::: DATA SHOWN
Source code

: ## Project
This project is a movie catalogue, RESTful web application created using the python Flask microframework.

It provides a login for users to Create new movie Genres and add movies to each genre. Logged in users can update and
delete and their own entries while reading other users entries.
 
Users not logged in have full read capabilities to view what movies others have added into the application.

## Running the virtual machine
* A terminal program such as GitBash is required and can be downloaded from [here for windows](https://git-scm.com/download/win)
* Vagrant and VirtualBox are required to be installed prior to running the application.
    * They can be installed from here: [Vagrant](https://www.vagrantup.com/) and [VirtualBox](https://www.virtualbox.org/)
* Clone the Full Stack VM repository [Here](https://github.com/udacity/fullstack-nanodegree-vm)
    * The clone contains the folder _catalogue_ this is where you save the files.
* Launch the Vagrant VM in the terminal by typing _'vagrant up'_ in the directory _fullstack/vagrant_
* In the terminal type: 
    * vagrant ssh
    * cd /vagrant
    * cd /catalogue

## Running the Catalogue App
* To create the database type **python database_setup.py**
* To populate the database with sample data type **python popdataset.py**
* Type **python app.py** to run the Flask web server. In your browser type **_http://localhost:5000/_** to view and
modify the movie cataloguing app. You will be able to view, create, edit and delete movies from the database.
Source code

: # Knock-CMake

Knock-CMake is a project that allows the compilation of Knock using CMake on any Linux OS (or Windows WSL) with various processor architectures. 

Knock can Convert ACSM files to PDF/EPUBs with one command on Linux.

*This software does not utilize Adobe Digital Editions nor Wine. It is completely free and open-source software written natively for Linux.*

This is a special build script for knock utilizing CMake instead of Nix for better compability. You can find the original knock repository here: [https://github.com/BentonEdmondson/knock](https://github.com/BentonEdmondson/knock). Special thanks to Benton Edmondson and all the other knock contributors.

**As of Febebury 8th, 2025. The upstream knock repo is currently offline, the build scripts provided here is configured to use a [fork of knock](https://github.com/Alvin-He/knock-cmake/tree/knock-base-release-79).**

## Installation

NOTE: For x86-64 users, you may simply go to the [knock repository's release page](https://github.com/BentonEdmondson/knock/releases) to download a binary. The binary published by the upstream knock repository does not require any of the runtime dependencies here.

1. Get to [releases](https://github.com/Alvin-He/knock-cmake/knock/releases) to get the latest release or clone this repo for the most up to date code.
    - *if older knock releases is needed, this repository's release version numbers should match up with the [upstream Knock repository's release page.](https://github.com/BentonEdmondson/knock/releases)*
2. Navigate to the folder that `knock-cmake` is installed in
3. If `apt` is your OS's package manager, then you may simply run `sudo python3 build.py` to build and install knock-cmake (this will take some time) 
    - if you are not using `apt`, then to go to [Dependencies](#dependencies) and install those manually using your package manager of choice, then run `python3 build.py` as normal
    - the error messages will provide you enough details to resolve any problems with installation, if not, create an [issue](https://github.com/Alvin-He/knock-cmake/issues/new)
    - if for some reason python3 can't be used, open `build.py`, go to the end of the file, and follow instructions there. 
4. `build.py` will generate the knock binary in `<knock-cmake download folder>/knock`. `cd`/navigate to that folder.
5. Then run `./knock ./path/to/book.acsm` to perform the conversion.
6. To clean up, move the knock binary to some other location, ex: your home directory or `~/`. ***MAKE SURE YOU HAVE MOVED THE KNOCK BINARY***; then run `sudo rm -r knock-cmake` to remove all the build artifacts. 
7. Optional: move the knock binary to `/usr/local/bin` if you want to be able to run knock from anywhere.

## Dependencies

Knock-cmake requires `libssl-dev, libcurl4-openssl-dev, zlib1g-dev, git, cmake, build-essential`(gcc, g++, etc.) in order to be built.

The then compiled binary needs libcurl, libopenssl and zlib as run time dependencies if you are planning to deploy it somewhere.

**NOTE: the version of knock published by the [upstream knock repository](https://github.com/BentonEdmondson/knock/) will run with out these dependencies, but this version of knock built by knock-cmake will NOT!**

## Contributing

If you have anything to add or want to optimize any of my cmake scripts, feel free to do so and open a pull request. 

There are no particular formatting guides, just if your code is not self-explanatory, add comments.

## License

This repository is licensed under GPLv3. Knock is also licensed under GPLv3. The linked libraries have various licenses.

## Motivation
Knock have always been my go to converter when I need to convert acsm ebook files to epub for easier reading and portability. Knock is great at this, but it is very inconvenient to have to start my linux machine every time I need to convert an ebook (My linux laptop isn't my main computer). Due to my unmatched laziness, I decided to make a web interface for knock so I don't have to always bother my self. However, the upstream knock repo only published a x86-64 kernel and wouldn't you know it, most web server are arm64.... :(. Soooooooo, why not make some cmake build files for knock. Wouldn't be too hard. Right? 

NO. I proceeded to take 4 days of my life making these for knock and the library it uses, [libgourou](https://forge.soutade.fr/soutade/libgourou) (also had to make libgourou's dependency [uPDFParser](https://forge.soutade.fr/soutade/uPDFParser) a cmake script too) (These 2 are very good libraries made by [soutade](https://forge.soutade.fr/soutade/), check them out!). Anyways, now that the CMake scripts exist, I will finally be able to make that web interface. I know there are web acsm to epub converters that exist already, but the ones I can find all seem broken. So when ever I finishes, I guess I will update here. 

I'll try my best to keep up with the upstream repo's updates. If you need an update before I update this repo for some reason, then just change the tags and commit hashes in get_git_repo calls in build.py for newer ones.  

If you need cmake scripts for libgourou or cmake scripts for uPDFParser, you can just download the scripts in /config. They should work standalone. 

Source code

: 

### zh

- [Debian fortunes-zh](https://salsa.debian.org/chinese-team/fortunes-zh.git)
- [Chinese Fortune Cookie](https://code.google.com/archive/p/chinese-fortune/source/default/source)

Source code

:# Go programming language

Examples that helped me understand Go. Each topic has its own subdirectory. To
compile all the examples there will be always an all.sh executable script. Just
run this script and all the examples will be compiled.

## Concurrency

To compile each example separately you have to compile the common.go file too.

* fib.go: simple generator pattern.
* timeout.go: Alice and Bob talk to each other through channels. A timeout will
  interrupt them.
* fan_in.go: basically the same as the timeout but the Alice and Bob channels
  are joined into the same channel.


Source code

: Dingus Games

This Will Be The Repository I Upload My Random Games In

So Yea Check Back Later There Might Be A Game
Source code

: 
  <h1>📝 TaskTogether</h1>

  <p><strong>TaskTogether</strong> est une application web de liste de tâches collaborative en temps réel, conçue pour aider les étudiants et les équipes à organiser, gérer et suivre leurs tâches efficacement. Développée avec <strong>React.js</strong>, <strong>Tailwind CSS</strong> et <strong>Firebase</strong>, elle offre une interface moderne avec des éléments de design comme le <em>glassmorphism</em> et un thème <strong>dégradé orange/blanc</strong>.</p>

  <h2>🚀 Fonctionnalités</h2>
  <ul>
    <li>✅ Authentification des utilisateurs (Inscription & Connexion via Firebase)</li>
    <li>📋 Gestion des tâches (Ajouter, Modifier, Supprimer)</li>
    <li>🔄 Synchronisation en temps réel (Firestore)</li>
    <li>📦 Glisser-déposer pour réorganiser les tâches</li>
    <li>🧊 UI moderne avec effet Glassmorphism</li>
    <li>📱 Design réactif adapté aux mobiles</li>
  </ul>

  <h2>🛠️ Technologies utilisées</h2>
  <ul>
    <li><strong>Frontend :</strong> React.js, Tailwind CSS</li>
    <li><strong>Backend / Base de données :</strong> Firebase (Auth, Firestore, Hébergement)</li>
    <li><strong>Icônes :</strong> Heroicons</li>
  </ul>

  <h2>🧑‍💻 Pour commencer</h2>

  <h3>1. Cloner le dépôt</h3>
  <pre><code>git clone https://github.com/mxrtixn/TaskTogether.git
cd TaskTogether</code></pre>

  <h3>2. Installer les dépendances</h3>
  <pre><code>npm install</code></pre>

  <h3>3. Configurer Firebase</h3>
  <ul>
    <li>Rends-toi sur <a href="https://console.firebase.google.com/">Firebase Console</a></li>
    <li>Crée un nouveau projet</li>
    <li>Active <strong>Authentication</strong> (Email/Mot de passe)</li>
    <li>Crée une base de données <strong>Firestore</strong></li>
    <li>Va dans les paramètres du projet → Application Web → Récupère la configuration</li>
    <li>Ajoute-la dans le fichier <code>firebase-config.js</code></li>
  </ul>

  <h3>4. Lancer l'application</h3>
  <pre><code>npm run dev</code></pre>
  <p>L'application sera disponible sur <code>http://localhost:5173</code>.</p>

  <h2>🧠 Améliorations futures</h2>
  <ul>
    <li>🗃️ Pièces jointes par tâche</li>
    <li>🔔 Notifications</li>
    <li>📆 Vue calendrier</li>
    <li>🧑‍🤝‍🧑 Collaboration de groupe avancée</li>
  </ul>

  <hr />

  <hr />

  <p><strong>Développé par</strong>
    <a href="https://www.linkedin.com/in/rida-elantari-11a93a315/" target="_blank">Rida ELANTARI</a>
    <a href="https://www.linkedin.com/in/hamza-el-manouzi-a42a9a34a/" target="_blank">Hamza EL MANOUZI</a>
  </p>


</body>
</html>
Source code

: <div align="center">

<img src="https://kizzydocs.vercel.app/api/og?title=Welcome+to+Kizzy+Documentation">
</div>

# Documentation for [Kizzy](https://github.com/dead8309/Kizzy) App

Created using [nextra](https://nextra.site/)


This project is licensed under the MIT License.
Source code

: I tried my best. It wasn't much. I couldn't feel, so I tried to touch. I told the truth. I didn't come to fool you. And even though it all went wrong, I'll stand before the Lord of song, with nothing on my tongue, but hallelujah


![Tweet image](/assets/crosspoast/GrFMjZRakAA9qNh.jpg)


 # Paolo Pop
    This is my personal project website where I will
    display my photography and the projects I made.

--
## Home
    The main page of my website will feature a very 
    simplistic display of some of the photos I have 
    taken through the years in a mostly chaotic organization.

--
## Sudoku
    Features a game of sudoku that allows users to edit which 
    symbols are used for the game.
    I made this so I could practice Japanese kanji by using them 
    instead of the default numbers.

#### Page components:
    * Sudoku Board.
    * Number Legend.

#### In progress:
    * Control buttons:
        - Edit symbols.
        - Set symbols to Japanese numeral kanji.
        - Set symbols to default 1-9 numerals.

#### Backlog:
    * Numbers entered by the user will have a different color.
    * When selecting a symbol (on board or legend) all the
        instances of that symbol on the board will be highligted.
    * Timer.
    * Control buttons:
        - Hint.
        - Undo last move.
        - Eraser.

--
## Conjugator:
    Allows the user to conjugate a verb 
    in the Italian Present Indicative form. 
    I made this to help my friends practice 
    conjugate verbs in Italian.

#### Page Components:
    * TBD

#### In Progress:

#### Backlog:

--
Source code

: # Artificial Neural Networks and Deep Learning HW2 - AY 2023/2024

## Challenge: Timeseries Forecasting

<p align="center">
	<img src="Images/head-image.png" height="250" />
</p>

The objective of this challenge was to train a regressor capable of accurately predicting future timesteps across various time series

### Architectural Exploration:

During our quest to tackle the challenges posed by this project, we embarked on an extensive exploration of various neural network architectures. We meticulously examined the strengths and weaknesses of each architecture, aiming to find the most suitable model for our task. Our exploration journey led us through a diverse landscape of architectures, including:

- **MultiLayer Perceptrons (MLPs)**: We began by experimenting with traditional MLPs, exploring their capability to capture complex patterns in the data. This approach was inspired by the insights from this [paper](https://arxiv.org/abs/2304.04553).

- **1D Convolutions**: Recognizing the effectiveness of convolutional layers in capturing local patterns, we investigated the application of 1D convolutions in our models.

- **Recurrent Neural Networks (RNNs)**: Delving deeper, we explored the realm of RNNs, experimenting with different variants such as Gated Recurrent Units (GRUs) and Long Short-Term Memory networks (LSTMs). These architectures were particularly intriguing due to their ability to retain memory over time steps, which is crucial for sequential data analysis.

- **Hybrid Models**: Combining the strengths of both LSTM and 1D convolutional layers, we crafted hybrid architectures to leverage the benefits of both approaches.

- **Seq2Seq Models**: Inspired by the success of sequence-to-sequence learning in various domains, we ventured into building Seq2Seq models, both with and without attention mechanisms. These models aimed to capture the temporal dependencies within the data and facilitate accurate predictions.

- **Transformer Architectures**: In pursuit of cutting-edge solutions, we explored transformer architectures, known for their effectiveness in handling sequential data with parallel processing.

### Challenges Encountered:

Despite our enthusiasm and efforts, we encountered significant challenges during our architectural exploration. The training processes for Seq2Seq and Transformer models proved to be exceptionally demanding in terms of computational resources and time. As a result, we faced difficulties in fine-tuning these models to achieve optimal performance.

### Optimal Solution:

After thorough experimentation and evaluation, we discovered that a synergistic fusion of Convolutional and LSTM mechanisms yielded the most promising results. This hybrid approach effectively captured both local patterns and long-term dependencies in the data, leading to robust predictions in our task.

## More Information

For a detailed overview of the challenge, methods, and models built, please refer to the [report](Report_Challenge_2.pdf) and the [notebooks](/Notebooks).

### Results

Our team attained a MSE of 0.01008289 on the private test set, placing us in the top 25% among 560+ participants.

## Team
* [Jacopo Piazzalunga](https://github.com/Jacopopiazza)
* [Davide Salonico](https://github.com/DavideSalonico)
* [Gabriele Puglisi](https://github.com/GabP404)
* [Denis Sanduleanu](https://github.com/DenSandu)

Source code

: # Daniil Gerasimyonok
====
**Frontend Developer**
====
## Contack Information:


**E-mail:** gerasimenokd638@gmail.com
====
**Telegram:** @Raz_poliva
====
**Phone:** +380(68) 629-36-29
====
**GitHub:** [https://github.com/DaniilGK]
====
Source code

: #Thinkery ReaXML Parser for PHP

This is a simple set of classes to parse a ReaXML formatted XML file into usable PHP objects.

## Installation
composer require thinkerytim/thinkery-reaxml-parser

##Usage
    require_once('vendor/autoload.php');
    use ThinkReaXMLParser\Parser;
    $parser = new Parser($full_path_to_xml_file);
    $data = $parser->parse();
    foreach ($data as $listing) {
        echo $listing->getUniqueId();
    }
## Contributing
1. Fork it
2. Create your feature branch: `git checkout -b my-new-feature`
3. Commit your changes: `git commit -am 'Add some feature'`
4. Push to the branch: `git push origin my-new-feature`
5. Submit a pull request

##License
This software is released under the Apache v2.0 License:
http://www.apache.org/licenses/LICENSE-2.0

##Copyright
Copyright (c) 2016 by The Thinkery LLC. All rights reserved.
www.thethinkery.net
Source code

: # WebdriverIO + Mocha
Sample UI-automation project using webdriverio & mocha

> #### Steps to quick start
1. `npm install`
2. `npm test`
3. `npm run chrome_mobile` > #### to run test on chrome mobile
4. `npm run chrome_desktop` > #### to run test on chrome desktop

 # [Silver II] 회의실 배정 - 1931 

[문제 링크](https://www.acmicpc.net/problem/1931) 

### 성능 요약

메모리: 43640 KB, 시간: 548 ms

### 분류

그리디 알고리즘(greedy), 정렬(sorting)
::::::
**EXERCISE OBJECTIVE**
From the records above, pull out each line that has "package".

**EXERCISE SOLUTION**
3. If `apt` is your OS's package manager, then you may simply run `sudo python3 build.py` to build and install knock-cmake (this will take some time) 
    - if you are not using `apt`, then to go to [Dependencies](#dependencies) and install those manually using your package manager of choice, then run `python3 build.py` as normal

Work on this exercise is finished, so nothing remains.